Wednesday, April 28, 2010

Atomistic Small Bearing: dynamics performed in NanoEngineer-1, visualized in Blender

The astute viewer will notice two things first:
1-I still can not frame a shot for shit.
2-The back side of the rotor is missing a hydrogen atom

Well, these are still more or less movies where I am more concerned with getting different things to work than I am with cinematography and such. Maybe next time I'll throw in some long parallel walls to frame the action. Also any long time readers of this site will know that I have had my problems with hydrogen in the past, but, all in all, things have come a long way from the last time I posted anything about the famous small bearing first proposed by K. Eric Drexler back in 94, I believe.

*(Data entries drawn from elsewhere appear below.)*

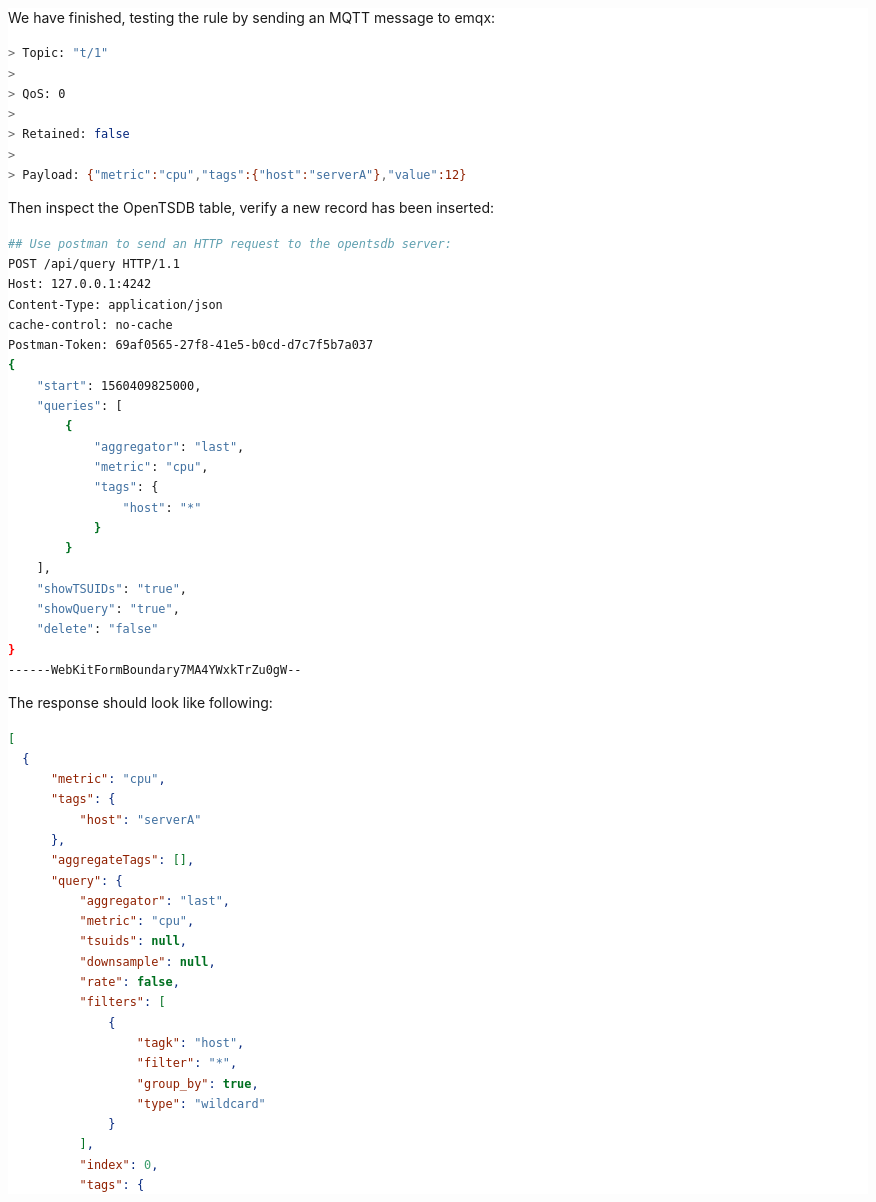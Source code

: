 We have finished, testing the rule by sending an MQTT message to
    emqx:

```bash
> Topic: "t/1"
>
> QoS: 0
>
> Retained: false
>
> Payload: {"metric":"cpu","tags":{"host":"serverA"},"value":12}
```

Then inspect the OpenTSDB table, verify a new record has been
inserted:

```bash
## Use postman to send an HTTP request to the opentsdb server:
POST /api/query HTTP/1.1
Host: 127.0.0.1:4242
Content-Type: application/json
cache-control: no-cache
Postman-Token: 69af0565-27f8-41e5-b0cd-d7c7f5b7a037
{
    "start": 1560409825000,
    "queries": [
        {
            "aggregator": "last",
            "metric": "cpu",
            "tags": {
                "host": "*"
            }
        }
    ],
    "showTSUIDs": "true",
    "showQuery": "true",
    "delete": "false"
}
------WebKitFormBoundary7MA4YWxkTrZu0gW--
```
The response should look like following:

```json
[
  {
      "metric": "cpu",
      "tags": {
          "host": "serverA"
      },
      "aggregateTags": [],
      "query": {
          "aggregator": "last",
          "metric": "cpu",
          "tsuids": null,
          "downsample": null,
          "rate": false,
          "filters": [
              {
                  "tagk": "host",
                  "filter": "*",
                  "group_by": true,
                  "type": "wildcard"
              }
          ],
          "index": 0,
          "tags": {
```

A little about how I did it:

NE1 will save simulations in two ways, either as a binary file (which I can't do much with right now expect turn into gibberish) and a series of POV-Ray files, one for each time step. So you are probably thinking "why not just stitch the povs together, adjust the lighting, camera, materials, whatever and call it a day?" I know POV-Ray is great, and I'm pretty sure it is all Pixar uses, but I'm just a gui type of guy I guess. So I have written a Frankenstein's Monster of a script that will read in a series of povs and create atom trajectory files, one for each atom. Normally it would then just be a matter of using Miron Cuperman's import_ipo_script to connect the atom trajectory files with a PDB model which NE1 exports and Miron has also provided a very fast importer for.

The only problem here is NE1 writes the atoms in a different order in povs and PDBs. It is very important that the right trajectory matches up with the right atom. So I added another section (subroutine?) to my script that will read in the first pov ray file and create a bona fide .xyz chemical format file. I went with the .xyz because it is the simplest format I know of. Then all you have to do is run it through Open Babel to convert it into a PDB file that has the same atom order as the pov files and can be imported into Blender. That's all there is to it.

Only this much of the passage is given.